- [Provided data]:
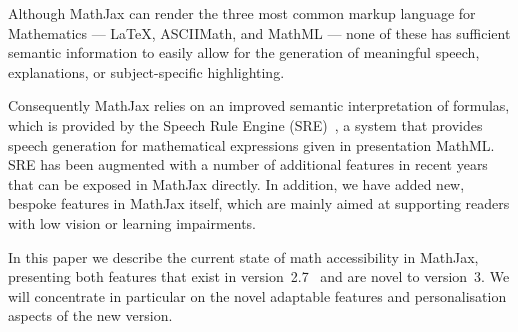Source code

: \documentclass{sig-alternate}
\begin{document}
Although MathJax can render the three most common markup language for
Mathematics --- {\LaTeX}, ASCIIMath, and MathML --- none of these has sufficient
semantic information to easily allow for the generation of meaningful speech,
explanations, or subject-specific highlighting.

Consequently MathJax relies on an improved semantic interpretation of formulas, which
is provided by the Speech Rule Engine (SRE)~\cite{}, a system that provides
speech generation for mathematical expressions given in presentation MathML.
SRE has been augmented with a number of additional features in recent years
that can be exposed in MathJax directly.  In addition, we have added new,
bespoke features in MathJax itself, which are mainly aimed at supporting readers
with low vision or learning impairments.

In this paper we describe the current state of math accessibility in MathJax,
presenting both features that exist in version~2.7~\cite{cervone2016towards} and
are novel to version~3. We will concentrate in particular on the novel adaptable
features and personalisation aspects of the new version.
\end{document}
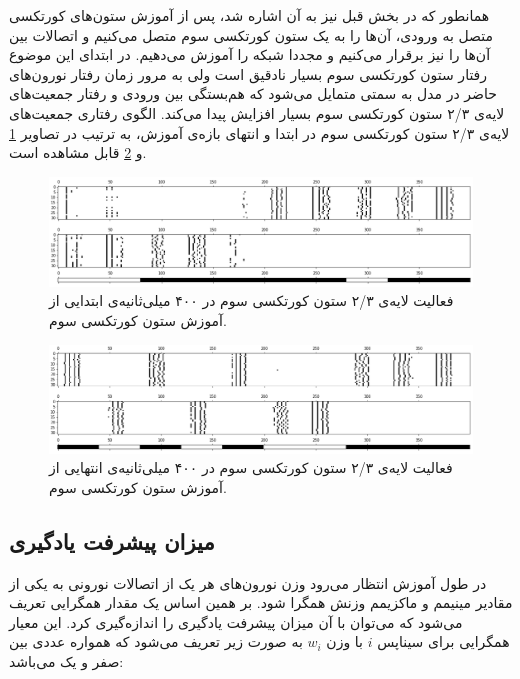 \documentclass[12pt]{report}
\begin{document}
	همانطور که در بخش قبل‌ نیز به آن اشاره شد، پس از آموزش ستون‌های کورتکسی متصل به ورودی، آن‌ها را به یک ستون کورتکسی سوم متصل می‌کنیم و اتصالات بین آن‌ها را نیز برقرار می‌کنیم و مجددا شبکه را آموزش می‌دهیم. در ابتدای این موضوع رفتار ستون کورتکسی سوم بسیار نادقیق است ولی به مرور زمان رفتار نورون‌های حاضر در مدل به سمتی متمایل می‌شود که هم‌بستگی بین ورودی و رفتار جمعیت‌های لایه‌ی ۲/۳ ستون کورتکسی سوم بسیار افزایش پیدا می‌کند. الگوی رفتاری جمعیت‌های لایه‌ی ۲/۳ ستون کورتکسی سوم در ابتدا و انتهای بازه‌ی آموزش، به ترتیب در تصاویر ‌\ref{fig:c3-begining} و \ref{fig:c3-final} قابل مشاهده است.
	
	\begin{figure}[H]
		\centering
		\includegraphics[width=1.0\linewidth]{c3-begining.png}
		\caption[NS]{
			فعالیت لایه‌ی ۲/۳ ستون کورتکسی سوم در ۴۰۰ میلی‌ثانیه‌ی ابتدایی از آموزش ستون کورتکسی سوم.
		}
		\label{fig:c3-begining} 
	\end{figure}

\begin{figure}[H]
	\centering
	\includegraphics[width=1.0\linewidth]{c3-final.png}
	\caption[NS]{
	فعالیت لایه‌ی ۲/۳ ستون کورتکسی سوم در ۴۰۰ میلی‌ثانیه‌ی انتهایی از آموزش ستون کورتکسی سوم.
	}
	\label{fig:c3-final} 
\end{figure}
	
	\subsection{میزان پیشرفت یادگیری}
	
	در طول آموزش انتظار می‌رود وزن نورون‌های هر یک از اتصالات نورونی به یکی از مقادیر مینیمم و ماکزیمم وزنش همگرا شود. بر همین اساس یک مقدار همگرایی تعریف می‌شود که می‌توان با آن میزان پیشرفت یادگیری را اندازه‌گیری کرد. این معیار همگرایی برای سیناپس $i$ با وزن $w_i$ به صورت زیر تعریف می‌شود که همواره عددی بین صفر و یک می‌باشد:
	
\end{document}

- [Task to carry out]:
The entries should be reproduced word for word, pictures omitted.

- [Task output]:
Source code

: \documentclass{sig-alternate}
\begin{document}
Although MathJax can render the three most common markup language for
Mathematics --- {\LaTeX}, ASCIIMath, and MathML --- none of these has sufficient
semantic information to easily allow for the generation of meaningful speech,
explanations, or subject-specific highlighting.

Consequently MathJax relies on an improved semantic interpretation of formulas, which
is provided by the Speech Rule Engine (SRE)~\cite{}, a system that provides
speech generation for mathematical expressions given in presentation MathML.
SRE has been augmented with a number of additional features in recent years
that can be exposed in MathJax directly.  In addition, we have added new,
bespoke features in MathJax itself, which are mainly aimed at supporting readers
with low vision or learning impairments.

In this paper we describe the current state of math accessibility in MathJax,
presenting both features that exist in version~2.7~\cite{cervone2016towards} and
are novel to version~3. We will concentrate in particular on the novel adaptable
features and personalisation aspects of the new version.
\end{document}
 \documentclass[12pt]{report}
\begin{document}
	همانطور که در بخش قبل‌ نیز به آن اشاره شد، پس از آموزش ستون‌های کورتکسی متصل به ورودی، آن‌ها را به یک ستون کورتکسی سوم متصل می‌کنیم و اتصالات بین آن‌ها را نیز برقرار می‌کنیم و مجددا شبکه را آموزش می‌دهیم. در ابتدای این موضوع رفتار ستون کورتکسی سوم بسیار نادقیق است ولی به مرور زمان رفتار نورون‌های حاضر در مدل به سمتی متمایل می‌شود که هم‌بستگی بین ورودی و رفتار جمعیت‌های لایه‌ی ۲/۳ ستون کورتکسی سوم بسیار افزایش پیدا می‌کند. الگوی رفتاری جمعیت‌های لایه‌ی ۲/۳ ستون کورتکسی سوم در ابتدا و انتهای بازه‌ی آموزش، به ترتیب در تصاویر ‌\ref{fig:c3-begining} و \ref{fig:c3-final} قابل مشاهده است.
	
	\begin{figure}[H]
		\centering
		\includegraphics[width=1.0\linewidth]{c3-begining.png}
		\caption[NS]{
			فعالیت لایه‌ی ۲/۳ ستون کورتکسی سوم در ۴۰۰ میلی‌ثانیه‌ی ابتدایی از آموزش ستون کورتکسی سوم.
		}
		\label{fig:c3-begining} 
	\end{figure}

\begin{figure}[H]
	\centering
	\includegraphics[width=1.0\linewidth]{c3-final.png}
	\caption[NS]{
	فعالیت لایه‌ی ۲/۳ ستون کورتکسی سوم در ۴۰۰ میلی‌ثانیه‌ی انتهایی از آموزش ستون کورتکسی سوم.
	}
	\label{fig:c3-final} 
\end{figure}
	
	\subsection{میزان پیشرفت یادگیری}
	
	در طول آموزش انتظار می‌رود وزن نورون‌های هر یک از اتصالات نورونی به یکی از مقادیر مینیمم و ماکزیمم وزنش همگرا شود. بر همین اساس یک مقدار همگرایی تعریف می‌شود که می‌توان با آن میزان پیشرفت یادگیری را اندازه‌گیری کرد. این معیار همگرایی برای سیناپس $i$ با وزن $w_i$ به صورت زیر تعریف می‌شود که همواره عددی بین صفر و یک می‌باشد:
	
\end{document}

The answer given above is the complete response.